5. Common Interview Questions

(1) What is I/O multiplexing?

Key points for answering:
I/O multiplexing is a mechanism that allows a program to monitor multiple I/O operations simultaneously, avoiding the creation of independent threads or processes for each I/O operation.
Common I/O multiplexing technologies include select, poll, and epoll.

(2) What is the difference between select and poll?

Key points for answering:
select has a limit on the number of file descriptors (usually 1024), while poll does not have this limit.
poll uses a structure array to pass file descriptors, while select uses file descriptor sets.
Both need to reinitialize the set or array of file descriptors for each call.

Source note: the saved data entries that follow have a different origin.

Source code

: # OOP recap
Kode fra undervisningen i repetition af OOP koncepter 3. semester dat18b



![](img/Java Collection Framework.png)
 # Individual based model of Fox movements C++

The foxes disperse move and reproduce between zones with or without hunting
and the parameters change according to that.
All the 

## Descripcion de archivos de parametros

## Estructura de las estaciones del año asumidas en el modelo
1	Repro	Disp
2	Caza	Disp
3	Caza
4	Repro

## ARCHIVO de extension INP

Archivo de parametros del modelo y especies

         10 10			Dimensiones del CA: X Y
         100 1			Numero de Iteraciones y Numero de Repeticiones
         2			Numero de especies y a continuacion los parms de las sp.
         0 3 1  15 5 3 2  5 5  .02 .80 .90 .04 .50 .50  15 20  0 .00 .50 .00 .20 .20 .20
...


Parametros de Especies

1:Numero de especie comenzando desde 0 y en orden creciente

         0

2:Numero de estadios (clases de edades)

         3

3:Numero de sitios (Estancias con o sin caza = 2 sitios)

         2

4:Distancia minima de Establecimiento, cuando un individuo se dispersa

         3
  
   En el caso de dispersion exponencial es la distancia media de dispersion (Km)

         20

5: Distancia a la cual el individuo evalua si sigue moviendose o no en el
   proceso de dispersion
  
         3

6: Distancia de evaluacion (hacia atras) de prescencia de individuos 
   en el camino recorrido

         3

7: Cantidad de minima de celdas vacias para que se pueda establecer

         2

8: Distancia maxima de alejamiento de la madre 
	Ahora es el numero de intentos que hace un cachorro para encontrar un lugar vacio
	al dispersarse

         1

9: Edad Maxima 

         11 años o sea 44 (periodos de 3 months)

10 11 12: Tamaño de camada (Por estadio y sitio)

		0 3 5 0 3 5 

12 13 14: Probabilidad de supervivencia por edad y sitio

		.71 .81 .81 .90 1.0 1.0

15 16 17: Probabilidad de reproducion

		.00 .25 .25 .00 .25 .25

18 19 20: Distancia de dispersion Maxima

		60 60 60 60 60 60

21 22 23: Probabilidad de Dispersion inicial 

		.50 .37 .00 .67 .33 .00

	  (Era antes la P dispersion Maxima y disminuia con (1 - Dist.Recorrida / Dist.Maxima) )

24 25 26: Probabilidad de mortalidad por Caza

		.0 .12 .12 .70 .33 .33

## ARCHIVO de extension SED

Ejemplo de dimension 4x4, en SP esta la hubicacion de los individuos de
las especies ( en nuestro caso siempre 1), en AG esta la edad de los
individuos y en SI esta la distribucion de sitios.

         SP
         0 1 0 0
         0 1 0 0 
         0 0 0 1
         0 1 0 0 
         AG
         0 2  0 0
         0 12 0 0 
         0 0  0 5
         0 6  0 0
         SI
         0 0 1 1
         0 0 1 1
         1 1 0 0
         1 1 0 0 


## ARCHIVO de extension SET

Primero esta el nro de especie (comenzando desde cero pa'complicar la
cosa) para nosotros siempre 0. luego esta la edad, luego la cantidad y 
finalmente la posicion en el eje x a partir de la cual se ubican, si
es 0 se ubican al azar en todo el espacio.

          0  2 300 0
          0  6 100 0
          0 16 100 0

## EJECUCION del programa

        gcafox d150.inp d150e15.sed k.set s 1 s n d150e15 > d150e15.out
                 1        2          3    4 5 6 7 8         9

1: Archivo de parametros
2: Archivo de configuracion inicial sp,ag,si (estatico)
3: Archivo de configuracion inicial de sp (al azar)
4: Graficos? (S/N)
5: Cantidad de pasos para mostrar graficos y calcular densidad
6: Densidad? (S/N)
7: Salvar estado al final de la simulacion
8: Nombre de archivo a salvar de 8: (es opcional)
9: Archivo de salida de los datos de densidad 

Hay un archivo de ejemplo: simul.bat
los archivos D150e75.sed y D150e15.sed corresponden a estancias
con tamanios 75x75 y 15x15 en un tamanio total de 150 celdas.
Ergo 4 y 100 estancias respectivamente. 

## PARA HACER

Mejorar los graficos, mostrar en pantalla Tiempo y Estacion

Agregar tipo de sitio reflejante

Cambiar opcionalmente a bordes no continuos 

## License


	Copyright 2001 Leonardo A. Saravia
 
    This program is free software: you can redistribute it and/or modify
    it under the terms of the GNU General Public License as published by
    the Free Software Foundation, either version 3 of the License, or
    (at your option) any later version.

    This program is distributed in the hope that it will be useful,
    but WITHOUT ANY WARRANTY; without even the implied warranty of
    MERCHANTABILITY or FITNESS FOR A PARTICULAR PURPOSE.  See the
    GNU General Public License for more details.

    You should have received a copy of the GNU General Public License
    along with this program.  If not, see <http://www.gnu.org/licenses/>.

(3) What advantages does epoll have over select and poll?

Key points for answering:
epoll has no limit on the number of file descriptors and is suitable for large-scale concurrent connections.
epoll does not need to traverse all file descriptors each time, so its performance is higher.
epoll adopts an event notification mechanism, while select and poll need polling.

(4) What are level-triggered (LT) and edge-triggered (ET)?

Key points for answering:
Level-triggered (LT): Event notifications are triggered every time there is data readable or writable, allowing the program to process data in multiple times.
Edge-triggered (ET): Event notifications are triggered only when the status changes from none to available, requiring the program to process all data at once.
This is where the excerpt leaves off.